Amid controversy over the withdrawal of two of the big banks from dispute resolution service, the Ombudsman for Banking Services and Investments (OBSI), FAIR Canada says “Canadians deserve to have an ombudsman that meets the basic principles of independence and effectiveness, and that is easily accessible for all of their banking and investment-related complaints.”
Consumers should not be sent to a variety of dispute resolution providers that are chosen and compensated by the banks, FAIR Canada maintains. “Canadians are not asking for a new system of bank-hired EDR providers but nonetheless are being forced by some banks to use for-profit EDR providers chosen by those very same banks that the consumers have a complaint about,” it says.

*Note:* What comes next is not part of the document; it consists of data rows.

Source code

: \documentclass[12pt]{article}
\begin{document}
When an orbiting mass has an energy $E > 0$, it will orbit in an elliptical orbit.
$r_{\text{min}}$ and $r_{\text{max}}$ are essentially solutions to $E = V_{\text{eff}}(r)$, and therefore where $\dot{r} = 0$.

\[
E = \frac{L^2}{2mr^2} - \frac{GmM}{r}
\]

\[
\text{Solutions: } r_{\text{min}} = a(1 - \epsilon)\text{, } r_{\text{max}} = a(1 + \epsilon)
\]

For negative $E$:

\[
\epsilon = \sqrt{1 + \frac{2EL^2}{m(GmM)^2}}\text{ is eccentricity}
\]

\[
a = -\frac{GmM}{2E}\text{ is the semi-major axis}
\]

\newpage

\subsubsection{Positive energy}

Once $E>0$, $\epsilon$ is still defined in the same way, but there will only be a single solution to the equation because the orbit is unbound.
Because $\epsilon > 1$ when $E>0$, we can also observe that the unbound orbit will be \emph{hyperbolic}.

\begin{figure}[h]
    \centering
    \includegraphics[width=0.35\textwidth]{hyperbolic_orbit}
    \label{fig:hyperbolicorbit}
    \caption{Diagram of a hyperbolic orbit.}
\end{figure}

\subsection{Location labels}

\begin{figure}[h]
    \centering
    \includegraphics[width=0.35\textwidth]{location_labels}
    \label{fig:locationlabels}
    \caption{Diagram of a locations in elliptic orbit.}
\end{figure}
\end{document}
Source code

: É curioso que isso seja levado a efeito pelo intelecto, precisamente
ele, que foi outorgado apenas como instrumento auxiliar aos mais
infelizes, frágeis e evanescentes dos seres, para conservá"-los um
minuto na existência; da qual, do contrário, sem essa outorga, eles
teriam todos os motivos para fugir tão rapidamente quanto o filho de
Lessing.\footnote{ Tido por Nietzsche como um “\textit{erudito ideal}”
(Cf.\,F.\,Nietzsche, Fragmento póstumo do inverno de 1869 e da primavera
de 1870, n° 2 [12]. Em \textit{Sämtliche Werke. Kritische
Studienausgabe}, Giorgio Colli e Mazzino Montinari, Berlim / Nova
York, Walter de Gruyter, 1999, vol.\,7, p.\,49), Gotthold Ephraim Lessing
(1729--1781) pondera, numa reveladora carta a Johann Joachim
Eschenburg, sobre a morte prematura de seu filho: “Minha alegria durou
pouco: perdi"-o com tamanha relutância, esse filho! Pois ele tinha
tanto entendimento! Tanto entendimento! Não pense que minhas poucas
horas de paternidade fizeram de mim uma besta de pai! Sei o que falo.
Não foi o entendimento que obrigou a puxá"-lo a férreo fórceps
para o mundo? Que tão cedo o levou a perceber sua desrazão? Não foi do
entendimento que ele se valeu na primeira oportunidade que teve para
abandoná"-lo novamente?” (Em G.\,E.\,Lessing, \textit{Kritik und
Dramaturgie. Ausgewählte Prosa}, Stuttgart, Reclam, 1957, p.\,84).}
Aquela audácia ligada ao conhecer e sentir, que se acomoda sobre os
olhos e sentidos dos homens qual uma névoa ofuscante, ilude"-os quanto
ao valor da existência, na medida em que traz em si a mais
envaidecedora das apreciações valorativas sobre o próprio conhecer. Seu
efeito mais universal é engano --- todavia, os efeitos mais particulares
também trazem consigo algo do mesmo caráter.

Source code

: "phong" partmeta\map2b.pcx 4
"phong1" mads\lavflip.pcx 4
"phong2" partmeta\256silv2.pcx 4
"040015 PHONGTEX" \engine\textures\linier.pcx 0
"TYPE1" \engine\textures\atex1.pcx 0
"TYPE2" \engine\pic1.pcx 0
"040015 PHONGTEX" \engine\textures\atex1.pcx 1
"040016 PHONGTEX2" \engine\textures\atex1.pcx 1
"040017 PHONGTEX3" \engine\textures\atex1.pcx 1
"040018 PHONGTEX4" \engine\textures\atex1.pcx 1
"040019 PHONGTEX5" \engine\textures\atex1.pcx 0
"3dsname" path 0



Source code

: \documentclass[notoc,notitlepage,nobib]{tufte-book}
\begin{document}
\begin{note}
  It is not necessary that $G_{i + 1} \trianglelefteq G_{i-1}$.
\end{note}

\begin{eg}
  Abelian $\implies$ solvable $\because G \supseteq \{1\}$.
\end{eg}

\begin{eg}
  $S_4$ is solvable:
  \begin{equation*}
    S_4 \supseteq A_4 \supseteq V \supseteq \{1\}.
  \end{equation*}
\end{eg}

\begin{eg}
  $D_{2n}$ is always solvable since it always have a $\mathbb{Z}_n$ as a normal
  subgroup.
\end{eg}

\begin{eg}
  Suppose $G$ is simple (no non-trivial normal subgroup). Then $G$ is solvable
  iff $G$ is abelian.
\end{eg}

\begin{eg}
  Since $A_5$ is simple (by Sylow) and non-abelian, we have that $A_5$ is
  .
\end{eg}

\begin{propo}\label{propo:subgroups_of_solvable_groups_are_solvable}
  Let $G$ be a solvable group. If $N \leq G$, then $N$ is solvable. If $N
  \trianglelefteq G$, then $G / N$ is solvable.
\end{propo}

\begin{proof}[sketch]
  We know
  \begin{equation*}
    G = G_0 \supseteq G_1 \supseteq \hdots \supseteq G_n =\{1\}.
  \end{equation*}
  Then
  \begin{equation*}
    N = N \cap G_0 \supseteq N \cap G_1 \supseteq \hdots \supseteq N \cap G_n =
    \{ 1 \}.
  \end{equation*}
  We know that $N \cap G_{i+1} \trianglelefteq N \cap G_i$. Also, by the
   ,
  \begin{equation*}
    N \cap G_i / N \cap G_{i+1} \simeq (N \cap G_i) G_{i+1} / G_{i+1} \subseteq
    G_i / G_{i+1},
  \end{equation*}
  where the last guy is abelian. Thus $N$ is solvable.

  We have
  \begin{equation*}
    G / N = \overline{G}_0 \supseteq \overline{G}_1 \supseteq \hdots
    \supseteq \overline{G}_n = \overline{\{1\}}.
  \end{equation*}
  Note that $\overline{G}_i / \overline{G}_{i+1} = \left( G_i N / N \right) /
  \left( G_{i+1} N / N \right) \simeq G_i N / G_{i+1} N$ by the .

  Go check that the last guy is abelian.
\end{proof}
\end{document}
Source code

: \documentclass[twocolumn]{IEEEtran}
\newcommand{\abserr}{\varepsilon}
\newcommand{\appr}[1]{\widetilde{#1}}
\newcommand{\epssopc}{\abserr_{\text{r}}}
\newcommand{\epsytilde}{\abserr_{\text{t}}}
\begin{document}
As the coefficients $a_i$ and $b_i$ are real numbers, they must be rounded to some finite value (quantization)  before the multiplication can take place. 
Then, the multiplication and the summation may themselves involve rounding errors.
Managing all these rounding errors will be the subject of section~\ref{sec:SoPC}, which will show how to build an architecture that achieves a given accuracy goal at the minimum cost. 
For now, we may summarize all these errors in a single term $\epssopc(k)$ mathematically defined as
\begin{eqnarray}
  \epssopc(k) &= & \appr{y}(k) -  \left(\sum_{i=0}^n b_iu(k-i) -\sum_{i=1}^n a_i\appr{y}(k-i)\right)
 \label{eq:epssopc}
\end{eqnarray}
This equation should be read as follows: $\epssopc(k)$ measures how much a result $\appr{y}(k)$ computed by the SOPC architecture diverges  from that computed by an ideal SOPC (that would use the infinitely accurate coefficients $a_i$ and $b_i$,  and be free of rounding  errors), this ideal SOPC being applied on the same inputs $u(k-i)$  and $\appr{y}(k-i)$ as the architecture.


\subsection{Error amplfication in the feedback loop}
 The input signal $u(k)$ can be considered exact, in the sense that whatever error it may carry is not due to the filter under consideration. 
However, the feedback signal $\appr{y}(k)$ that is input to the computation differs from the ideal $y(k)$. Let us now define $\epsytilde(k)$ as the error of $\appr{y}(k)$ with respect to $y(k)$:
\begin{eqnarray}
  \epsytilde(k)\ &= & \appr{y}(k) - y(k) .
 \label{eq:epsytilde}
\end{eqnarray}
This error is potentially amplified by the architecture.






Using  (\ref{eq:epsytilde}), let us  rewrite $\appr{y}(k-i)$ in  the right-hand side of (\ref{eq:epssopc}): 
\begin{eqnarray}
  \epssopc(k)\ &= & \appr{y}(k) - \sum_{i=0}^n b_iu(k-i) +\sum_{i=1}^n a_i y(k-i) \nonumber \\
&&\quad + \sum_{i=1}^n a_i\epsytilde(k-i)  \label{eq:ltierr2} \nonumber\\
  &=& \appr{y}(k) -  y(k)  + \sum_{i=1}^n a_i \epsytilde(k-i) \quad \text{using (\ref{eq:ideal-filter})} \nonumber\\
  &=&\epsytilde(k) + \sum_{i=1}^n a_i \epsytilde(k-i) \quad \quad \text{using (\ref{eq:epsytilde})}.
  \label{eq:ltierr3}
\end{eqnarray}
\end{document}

Last fall, TD Bank pulled out of OBSI, following Royal Bank, which withdrew in 2008. Both firms are now using ADR Chambers Banking Ombuds Office (ADRBO) instead.
FAIR Canada reports that it has compared the services offered by OBSI and ADRBO, and concludes, “on the whole, OBSI meets ombudsman-related principles such as those set out by the G20, the Joint Forum of Financial Market Regulators’ Framework, as well as the standards and principles set by the International Ombudsman Association. In our view, the engagement of the two banks with ADRBO does not meet the same level of standards and principles, in particular because it does not meet the key, basic principle of independence.”
“We would like to note that the comparison is not meant as a criticism of ADRBO or ADR Chambers, but rather of the overall system or framework under which they must do their work,” it adds.
FAIR Canada notes that it recently wrote to the federal finance minister, Jim Flaherty, providing him with its comparison of OBSI to for-profit EDR providers, and, “requesting that he inform the banks that Canada must live up to current international standards for consumer redress and that Canada should therefore have one, national EDR service provider as the sole dispute resolution provider for banks.”
It says that Canada needs to live up to the current international standards for consumer redress of banking complaints that are contained in the G20 Final High-level Principles on Financial Consumer Protection, which were endorsed by the G20 finance ministers and central bank governors in October 2011. “We are disappointed that the federal government appears to underestimate the weaknesses and risks in a system where multiple EDR providers would be allowed to operate on a for-profit basis,” it says.